新・神戸の自然シリーズ1 神戸のトンボ
  前ページへ 目次へ 次ページへ
78.コノシメトンボ Sympetrum baccha matutinum
写真2-93.コノシメトンボ.須磨区横尾.1990.10.2. オスの静止.


分布:神戸では,秋には各地でそのすがたがみられますが,一カ所で多数が群れているというような場所はあまりありません.記録は,北区有野台,有野町,淡河町,山田町,鈴蘭台,西区井吹台,高塚台,美賀多台,糀台,神出町,押部谷町,櫨谷町,伊川谷町,垂水区平磯,高丸,名谷町,大町,須磨区多井畑,妙法寺町,横尾,長田区蓮池町,中央区葺合町,東灘区岡本,向洋町,本山町などがあります.
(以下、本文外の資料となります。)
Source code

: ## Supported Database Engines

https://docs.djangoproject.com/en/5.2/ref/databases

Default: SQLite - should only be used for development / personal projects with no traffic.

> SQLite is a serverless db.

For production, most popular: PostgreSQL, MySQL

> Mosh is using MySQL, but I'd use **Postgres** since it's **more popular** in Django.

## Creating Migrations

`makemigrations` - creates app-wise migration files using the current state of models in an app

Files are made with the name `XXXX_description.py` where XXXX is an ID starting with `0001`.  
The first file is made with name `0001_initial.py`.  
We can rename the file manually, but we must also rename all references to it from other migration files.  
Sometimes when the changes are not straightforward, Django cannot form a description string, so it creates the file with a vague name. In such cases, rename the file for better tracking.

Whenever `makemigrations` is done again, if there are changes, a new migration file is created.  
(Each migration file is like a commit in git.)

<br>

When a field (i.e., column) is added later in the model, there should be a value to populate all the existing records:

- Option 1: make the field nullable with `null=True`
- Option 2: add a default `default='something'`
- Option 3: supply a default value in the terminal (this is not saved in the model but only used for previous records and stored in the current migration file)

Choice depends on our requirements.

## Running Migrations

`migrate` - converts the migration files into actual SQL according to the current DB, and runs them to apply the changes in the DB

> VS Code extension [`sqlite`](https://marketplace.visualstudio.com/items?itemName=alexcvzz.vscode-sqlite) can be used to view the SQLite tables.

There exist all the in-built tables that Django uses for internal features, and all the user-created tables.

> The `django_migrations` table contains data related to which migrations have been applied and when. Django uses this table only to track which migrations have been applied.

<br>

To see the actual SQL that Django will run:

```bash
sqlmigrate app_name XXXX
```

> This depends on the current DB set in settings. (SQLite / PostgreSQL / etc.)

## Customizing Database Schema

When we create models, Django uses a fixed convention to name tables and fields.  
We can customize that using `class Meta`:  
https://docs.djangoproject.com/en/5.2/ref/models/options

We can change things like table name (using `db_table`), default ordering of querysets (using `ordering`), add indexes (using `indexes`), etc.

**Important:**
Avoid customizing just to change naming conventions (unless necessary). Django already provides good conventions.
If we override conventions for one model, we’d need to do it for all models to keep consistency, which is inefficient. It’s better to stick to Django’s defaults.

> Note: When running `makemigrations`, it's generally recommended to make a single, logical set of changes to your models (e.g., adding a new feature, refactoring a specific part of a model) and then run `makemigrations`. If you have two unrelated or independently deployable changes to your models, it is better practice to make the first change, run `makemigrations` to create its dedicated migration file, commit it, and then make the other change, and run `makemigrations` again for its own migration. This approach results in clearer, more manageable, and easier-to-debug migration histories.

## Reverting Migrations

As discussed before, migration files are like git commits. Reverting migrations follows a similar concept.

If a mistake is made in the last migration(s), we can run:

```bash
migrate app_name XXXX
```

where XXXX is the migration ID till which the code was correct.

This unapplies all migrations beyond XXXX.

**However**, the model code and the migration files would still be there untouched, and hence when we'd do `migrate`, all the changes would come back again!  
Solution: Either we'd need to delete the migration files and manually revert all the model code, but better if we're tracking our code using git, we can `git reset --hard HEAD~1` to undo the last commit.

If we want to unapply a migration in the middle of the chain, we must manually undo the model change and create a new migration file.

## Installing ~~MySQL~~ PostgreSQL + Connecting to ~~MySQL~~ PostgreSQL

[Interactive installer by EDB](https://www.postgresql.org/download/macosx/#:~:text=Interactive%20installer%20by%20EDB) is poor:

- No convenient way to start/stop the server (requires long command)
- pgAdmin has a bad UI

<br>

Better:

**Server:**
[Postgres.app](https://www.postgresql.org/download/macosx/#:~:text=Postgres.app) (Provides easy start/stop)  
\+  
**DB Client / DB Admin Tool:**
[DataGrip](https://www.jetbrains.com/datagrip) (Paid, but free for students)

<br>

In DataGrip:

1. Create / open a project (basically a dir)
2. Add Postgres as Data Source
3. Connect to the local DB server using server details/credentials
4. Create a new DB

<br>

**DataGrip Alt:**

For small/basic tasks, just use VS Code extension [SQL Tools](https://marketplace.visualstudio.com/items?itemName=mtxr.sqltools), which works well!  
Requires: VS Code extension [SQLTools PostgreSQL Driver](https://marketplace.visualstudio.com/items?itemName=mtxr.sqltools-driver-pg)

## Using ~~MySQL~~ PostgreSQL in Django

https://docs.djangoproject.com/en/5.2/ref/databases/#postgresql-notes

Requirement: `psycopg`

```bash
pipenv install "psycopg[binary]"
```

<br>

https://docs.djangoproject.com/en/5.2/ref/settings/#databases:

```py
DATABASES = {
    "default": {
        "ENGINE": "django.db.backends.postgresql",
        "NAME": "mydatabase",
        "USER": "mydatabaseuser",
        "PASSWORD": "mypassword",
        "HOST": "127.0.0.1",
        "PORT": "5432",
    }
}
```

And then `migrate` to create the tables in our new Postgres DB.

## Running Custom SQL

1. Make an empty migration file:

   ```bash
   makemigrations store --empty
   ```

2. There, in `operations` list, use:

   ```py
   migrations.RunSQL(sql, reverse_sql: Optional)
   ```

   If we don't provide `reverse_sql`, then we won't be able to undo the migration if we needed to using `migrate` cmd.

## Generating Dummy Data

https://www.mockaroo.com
生態:筆者はまだ羽化を観察したことがありませんが,6月中〜下旬に市内の各地で幼虫をすくった経験ではこの時期にまだ羽化していないことから,7月に入ってから羽化を始めているものと考えています.市内の7,8月の採集記録が少なく,筆者の2例の記録は山の中腹でのものです.このことから,羽化した個体は山腹の樹林で過ごし,秋になってから,平地へ広く分散するものと思われます.秋には,水田,ため池はもとより,市街地の公園の池や学校のプールにも産卵に訪れます.筆者の参加した市内6校の学校プールの幼虫調査では,タイリクアカネが2校で,コノシメトンボが4校でみつかり,むしろ本種の方が勢力を広げているように感じました.11月に入るまでみられます.ふつう開けた水面に連結打水産卵をします.

形態:腹長24〜28mm.翅の先端部に黒い部分があるアカトンボです.本種は胸の側面の黒色のもようの形で他種とは簡単にみわけられます.幼虫はタイリクアカネとよく似ており,プールの幼虫調査では慎重な同定が必要です.